King Charles III has announced progress in his battle with cancer as he advised the British public to seek early diagnosis and treatments in a TV message on Friday.
A month before his cancer battle enters its third year, he said he was at a turning point. "Thanks to early diagnosis, effective intervention and adherence to ‘doctors’ orders’, my own schedule of cancer treatment can be reduced in the New Year," he said. "This milestone is both a personal blessing and a testimony to the remarkable advances that have been made in cancer care in recent years."
The king suspended his official duties after the January 2024 diagnosis, before gradually resuming them in April of the same year. At that time his doctors gave an update on his health, saying they were “encouraged” by his recovery.

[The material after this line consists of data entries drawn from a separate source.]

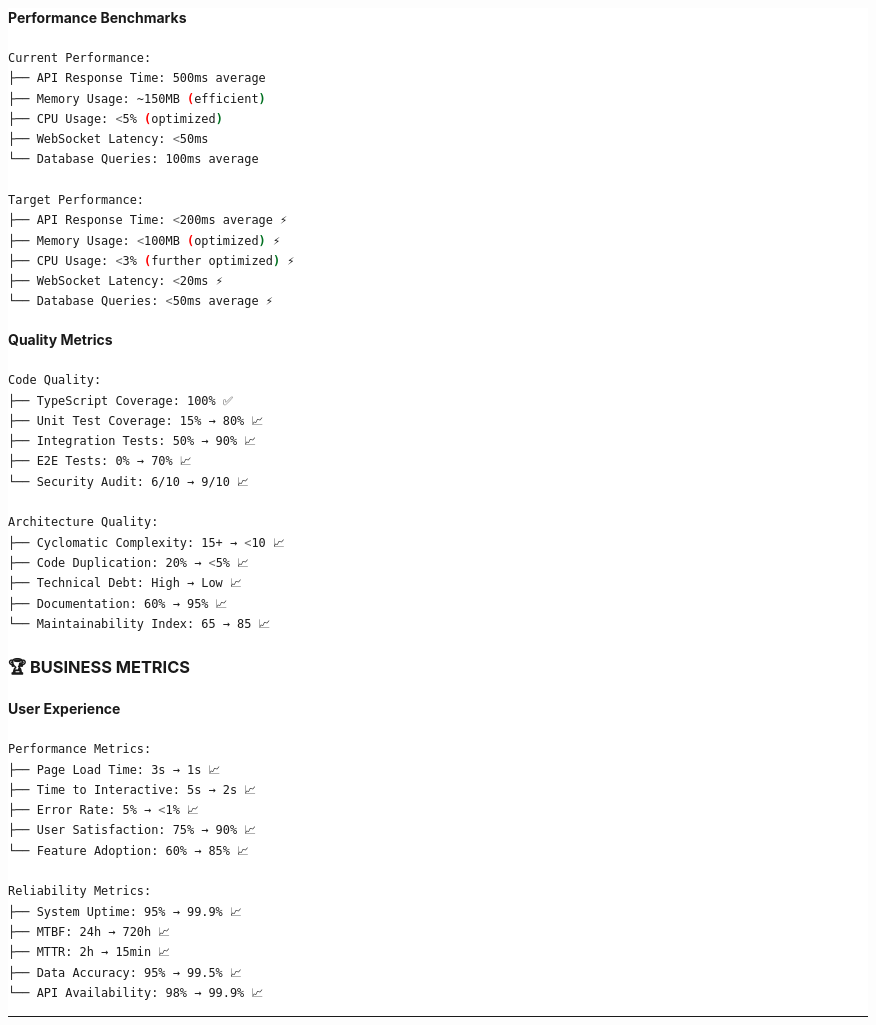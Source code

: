 #### Performance Benchmarks
```bash
Current Performance:
├── API Response Time: 500ms average
├── Memory Usage: ~150MB (efficient)
├── CPU Usage: <5% (optimized)
├── WebSocket Latency: <50ms
└── Database Queries: 100ms average

Target Performance:
├── API Response Time: <200ms average ⚡
├── Memory Usage: <100MB (optimized) ⚡
├── CPU Usage: <3% (further optimized) ⚡
├── WebSocket Latency: <20ms ⚡
└── Database Queries: <50ms average ⚡
```

#### Quality Metrics
```bash
Code Quality:
├── TypeScript Coverage: 100% ✅
├── Unit Test Coverage: 15% → 80% 📈
├── Integration Tests: 50% → 90% 📈
├── E2E Tests: 0% → 70% 📈
└── Security Audit: 6/10 → 9/10 📈

Architecture Quality:
├── Cyclomatic Complexity: 15+ → <10 📈
├── Code Duplication: 20% → <5% 📈
├── Technical Debt: High → Low 📈
├── Documentation: 60% → 95% 📈
└── Maintainability Index: 65 → 85 📈
```

### 🏆 BUSINESS METRICS

#### User Experience
```bash
Performance Metrics:
├── Page Load Time: 3s → 1s 📈
├── Time to Interactive: 5s → 2s 📈
├── Error Rate: 5% → <1% 📈
├── User Satisfaction: 75% → 90% 📈
└── Feature Adoption: 60% → 85% 📈

Reliability Metrics:
├── System Uptime: 95% → 99.9% 📈
├── MTBF: 24h → 720h 📈
├── MTTR: 2h → 15min 📈
├── Data Accuracy: 95% → 99.5% 📈
└── API Availability: 98% → 99.9% 📈
```

---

King Charles has been undergoing treatment ever since, but has stepped up his activities over the past year. These have included royal visits around Britain as well as trips to Canada in May and to the Vatican in October.
The “personal message” filmed for the Stand Up To Cancer TV campaign was broadcast to raise funds for research into the devastating disease.
The monarch underlined statistics that nine million people in the UK are not up to date with the cancer screenings. Yet early diagnosis of bowel cancer is the difference between nine in 10 living for five years, compared to one in 10 when the diagnosis comes at a late stage. "Early diagnosis quite simply saves lives," he said.
In a written message issued to coincide with a Buckingham Palace reception for cancer campaigners in April this year, King Charles acknowledged that every diagnosis of the disease is “daunting and at times frightening”.
He said there were more than 1,000 new cancer cases diagnosed every day in the UK, or about 390,000 a year.
“But as one among those statistics myself, I can vouch for the fact that it can also be an experience that brings into sharp focus the very best of humanity,” he said.
The king's frankness about his illness is a marked departure from the reign of his mother, the late Queen Elizabeth II, whose health was for decades a closely-guarded secret.
Buckingham Palace said before the broadcast of the video message, that the king emphasises “the importance of cancer screening programmes in enabling early diagnosis” and reflects “on his own recovery journey”.
Charles recorded the message during the last week of November at Clarence House, his London residence.
Fund-raising events and celebrity challenges have been taking place in the UK. Stand Up To Cancer, which brings together British celebrities in a national, televised fund-raising drive, says to date it has raised more than £113 million ($151 million).
The funds support research into more than 20 different types of cancer, including brain tumours, minimising surgery and designing methods to lessen the often brutal side effects of chemotherapy.
King Charles's cancer was detected during treatment for a benign prostate condition for which he had surgery. He has not revealed the type of cancer, although the palace said it was not related to his prostate issues.

Only six weeks after Charles announced his diagnosis, his daughter-in-law Catherine, Princess of Wales, revealed she also had cancer and had begun chemotherapy. The mother of three young children has also never discussed what kind of cancer she was suffering from.
She is now in remission, after what her husband, heir to the throne Prince William, admitted had been a “brutal” year and the “hardest” of his life.